**WORK REQUEST**:
The expected result is a verbatim repetition of the lines from the start of the entries through the line containing "### totalDifficulty: 49971751395441188224659", with the pictures removed.
(Beginning of MATERIAL SHOWN)
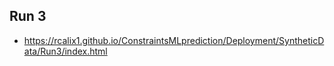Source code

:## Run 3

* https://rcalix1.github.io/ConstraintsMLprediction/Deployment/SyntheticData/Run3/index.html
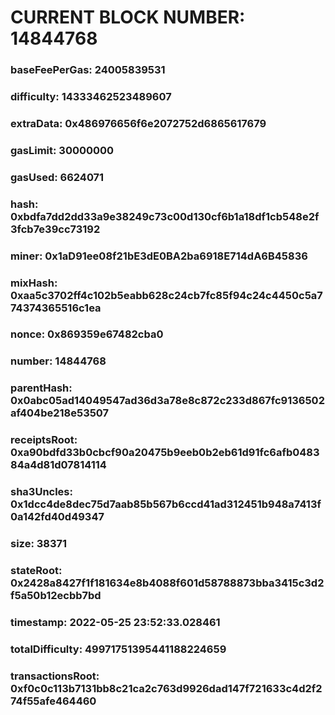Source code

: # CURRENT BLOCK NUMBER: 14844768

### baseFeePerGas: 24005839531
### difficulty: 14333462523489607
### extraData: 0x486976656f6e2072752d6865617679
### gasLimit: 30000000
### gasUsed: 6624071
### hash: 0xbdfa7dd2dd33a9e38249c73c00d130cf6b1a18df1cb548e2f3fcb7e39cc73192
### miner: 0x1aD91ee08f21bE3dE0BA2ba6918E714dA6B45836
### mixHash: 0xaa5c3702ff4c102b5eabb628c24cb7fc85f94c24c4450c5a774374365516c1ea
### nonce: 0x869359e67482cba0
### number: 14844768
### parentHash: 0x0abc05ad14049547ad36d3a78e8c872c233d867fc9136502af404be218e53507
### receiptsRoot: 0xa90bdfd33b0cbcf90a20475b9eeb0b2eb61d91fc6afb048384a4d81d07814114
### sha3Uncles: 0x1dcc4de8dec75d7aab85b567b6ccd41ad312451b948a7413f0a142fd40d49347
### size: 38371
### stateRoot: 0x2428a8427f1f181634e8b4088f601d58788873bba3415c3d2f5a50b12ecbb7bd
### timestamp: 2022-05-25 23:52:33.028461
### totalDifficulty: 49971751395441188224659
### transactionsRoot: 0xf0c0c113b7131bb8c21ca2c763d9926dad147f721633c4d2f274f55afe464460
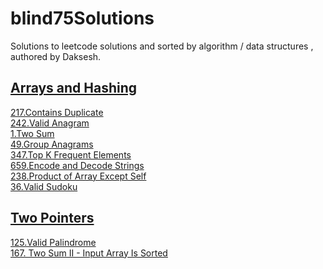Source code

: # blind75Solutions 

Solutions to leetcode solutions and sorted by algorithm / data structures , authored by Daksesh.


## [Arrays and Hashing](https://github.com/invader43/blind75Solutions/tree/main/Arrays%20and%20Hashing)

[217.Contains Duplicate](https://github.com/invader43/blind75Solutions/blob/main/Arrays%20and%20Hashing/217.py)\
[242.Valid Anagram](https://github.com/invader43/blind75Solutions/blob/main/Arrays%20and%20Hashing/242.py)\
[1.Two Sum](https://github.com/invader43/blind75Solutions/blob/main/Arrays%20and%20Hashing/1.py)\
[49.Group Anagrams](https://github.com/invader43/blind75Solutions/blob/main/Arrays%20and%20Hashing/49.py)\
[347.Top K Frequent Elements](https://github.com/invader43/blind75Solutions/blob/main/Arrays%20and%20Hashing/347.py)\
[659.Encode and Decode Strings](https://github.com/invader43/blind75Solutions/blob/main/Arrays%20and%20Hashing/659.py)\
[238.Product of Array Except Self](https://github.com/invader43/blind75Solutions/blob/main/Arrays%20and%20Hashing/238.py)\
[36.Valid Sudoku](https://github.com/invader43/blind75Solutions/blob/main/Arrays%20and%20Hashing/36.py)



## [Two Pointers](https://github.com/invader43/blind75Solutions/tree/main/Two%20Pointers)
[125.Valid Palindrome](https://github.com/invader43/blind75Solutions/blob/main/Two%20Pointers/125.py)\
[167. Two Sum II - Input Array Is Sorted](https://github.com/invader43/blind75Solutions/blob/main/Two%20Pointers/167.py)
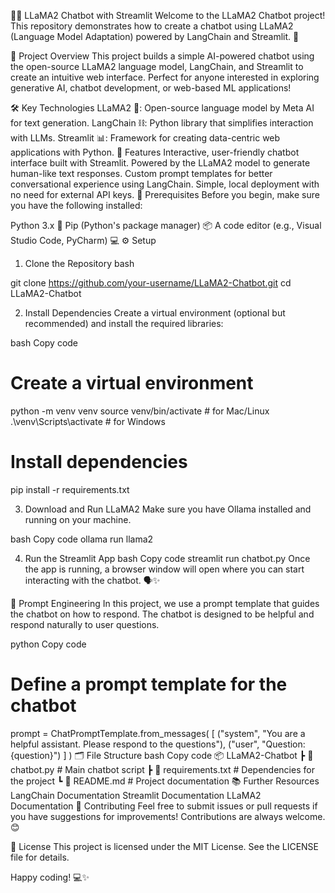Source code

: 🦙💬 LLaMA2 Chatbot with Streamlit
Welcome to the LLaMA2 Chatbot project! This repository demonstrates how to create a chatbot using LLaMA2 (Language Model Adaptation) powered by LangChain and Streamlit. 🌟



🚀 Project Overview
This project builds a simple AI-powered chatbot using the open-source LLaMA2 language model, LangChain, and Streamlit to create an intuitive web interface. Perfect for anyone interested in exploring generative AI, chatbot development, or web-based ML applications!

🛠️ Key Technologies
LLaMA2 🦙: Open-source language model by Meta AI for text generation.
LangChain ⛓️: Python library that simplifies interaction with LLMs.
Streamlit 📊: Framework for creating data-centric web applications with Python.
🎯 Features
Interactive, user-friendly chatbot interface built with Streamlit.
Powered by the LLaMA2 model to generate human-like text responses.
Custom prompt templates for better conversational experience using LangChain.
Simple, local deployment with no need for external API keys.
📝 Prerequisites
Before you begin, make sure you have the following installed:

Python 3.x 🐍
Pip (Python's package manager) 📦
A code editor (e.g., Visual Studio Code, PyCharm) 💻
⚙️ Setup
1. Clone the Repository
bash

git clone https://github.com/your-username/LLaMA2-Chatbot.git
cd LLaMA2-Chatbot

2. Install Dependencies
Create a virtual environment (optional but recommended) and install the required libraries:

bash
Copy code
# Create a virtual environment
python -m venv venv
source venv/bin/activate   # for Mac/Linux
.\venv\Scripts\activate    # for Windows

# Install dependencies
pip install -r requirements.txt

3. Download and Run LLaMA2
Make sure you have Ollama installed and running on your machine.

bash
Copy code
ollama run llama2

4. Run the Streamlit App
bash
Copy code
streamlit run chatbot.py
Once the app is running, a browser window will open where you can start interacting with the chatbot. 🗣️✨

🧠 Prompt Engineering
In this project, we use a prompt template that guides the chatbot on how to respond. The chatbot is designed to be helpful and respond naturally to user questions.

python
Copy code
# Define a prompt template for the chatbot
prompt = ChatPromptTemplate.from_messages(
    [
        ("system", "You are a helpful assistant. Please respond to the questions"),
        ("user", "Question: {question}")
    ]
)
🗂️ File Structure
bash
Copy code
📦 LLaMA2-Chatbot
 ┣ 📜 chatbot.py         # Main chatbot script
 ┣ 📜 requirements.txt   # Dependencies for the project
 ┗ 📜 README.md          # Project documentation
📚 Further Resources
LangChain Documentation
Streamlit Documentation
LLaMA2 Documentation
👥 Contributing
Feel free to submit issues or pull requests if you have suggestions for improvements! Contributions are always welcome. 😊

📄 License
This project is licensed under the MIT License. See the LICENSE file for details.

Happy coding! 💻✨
(End of MATERIAL SHOWN)
**ANSWER FOR THIS EXERCISE**:
Source code

:## Run 3

* https://rcalix1.github.io/ConstraintsMLprediction/Deployment/SyntheticData/Run3/index.html
Source code

: # CURRENT BLOCK NUMBER: 14844768

### baseFeePerGas: 24005839531
### difficulty: 14333462523489607
### extraData: 0x486976656f6e2072752d6865617679
### gasLimit: 30000000
### gasUsed: 6624071
### hash: 0xbdfa7dd2dd33a9e38249c73c00d130cf6b1a18df1cb548e2f3fcb7e39cc73192
### miner: 0x1aD91ee08f21bE3dE0BA2ba6918E714dA6B45836
### mixHash: 0xaa5c3702ff4c102b5eabb628c24cb7fc85f94c24c4450c5a774374365516c1ea
### nonce: 0x869359e67482cba0
### number: 14844768
### parentHash: 0x0abc05ad14049547ad36d3a78e8c872c233d867fc9136502af404be218e53507
### receiptsRoot: 0xa90bdfd33b0cbcf90a20475b9eeb0b2eb61d91fc6afb048384a4d81d07814114
### sha3Uncles: 0x1dcc4de8dec75d7aab85b567b6ccd41ad312451b948a7413f0a142fd40d49347
### size: 38371
### stateRoot: 0x2428a8427f1f181634e8b4088f601d58788873bba3415c3d2f5a50b12ecbb7bd
### timestamp: 2022-05-25 23:52:33.028461
### totalDifficulty: 49971751395441188224659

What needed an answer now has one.